Your goal: Print every entry again, precisely as written.
++++ Data under study
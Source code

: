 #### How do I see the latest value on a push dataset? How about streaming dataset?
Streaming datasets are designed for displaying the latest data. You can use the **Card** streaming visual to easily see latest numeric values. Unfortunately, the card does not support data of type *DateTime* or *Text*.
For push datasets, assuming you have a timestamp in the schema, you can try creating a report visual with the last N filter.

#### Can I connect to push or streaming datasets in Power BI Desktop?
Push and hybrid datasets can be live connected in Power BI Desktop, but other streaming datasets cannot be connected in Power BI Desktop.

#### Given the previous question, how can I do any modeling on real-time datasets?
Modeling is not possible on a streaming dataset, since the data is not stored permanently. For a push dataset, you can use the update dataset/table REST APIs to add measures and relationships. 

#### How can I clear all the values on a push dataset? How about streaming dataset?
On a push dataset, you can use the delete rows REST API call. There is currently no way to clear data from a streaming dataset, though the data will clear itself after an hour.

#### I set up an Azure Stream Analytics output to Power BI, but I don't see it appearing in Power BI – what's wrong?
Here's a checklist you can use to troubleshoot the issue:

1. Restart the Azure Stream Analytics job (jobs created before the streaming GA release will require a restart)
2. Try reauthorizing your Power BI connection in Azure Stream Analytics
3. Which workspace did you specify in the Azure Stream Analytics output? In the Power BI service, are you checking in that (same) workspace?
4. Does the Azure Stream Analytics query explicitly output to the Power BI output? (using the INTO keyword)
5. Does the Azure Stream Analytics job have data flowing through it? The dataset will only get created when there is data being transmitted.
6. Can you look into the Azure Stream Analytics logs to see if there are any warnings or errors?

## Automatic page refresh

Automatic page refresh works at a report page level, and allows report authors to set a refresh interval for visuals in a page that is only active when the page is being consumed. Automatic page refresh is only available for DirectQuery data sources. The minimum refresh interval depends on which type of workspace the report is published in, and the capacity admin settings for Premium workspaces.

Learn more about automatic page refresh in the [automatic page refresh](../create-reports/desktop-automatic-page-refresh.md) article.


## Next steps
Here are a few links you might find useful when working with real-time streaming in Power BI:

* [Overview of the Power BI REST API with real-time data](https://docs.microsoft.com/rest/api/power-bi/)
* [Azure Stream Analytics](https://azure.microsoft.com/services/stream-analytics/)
++++++++
Result:
Source code

: #### How do I see the latest value on a push dataset? How about streaming dataset?
Streaming datasets are designed for displaying the latest data. You can use the **Card** streaming visual to easily see latest numeric values. Unfortunately, the card does not support data of type *DateTime* or *Text*.
For push datasets, assuming you have a timestamp in the schema, you can try creating a report visual with the last N filter.

#### Can I connect to push or streaming datasets in Power BI Desktop?
Push and hybrid datasets can be live connected in Power BI Desktop, but other streaming datasets cannot be connected in Power BI Desktop.

#### Given the previous question, how can I do any modeling on real-time datasets?
Modeling is not possible on a streaming dataset, since the data is not stored permanently. For a push dataset, you can use the update dataset/table REST APIs to add measures and relationships. 

#### How can I clear all the values on a push dataset? How about streaming dataset?
On a push dataset, you can use the delete rows REST API call. There is currently no way to clear data from a streaming dataset, though the data will clear itself after an hour.

#### I set up an Azure Stream Analytics output to Power BI, but I don't see it appearing in Power BI – what's wrong?
Here's a checklist you can use to troubleshoot the issue:

1. Restart the Azure Stream Analytics job (jobs created before the streaming GA release will require a restart)
2. Try reauthorizing your Power BI connection in Azure Stream Analytics
3. Which workspace did you specify in the Azure Stream Analytics output? In the Power BI service, are you checking in that (same) workspace?
4. Does the Azure Stream Analytics query explicitly output to the Power BI output? (using the INTO keyword)
5. Does the Azure Stream Analytics job have data flowing through it? The dataset will only get created when there is data being transmitted.
6. Can you look into the Azure Stream Analytics logs to see if there are any warnings or errors?

## Automatic page refresh

Automatic page refresh works at a report page level, and allows report authors to set a refresh interval for visuals in a page that is only active when the page is being consumed. Automatic page refresh is only available for DirectQuery data sources. The minimum refresh interval depends on which type of workspace the report is published in, and the capacity admin settings for Premium workspaces.

Learn more about automatic page refresh in the [automatic page refresh](../create-reports/desktop-automatic-page-refresh.md) article.


## Next steps
Here are a few links you might find useful when working with real-time streaming in Power BI:

* [Overview of the Power BI REST API with real-time data](https://docs.microsoft.com/rest/api/power-bi/)
* [Azure Stream Analytics](https://azure.microsoft.com/services/stream-analytics/)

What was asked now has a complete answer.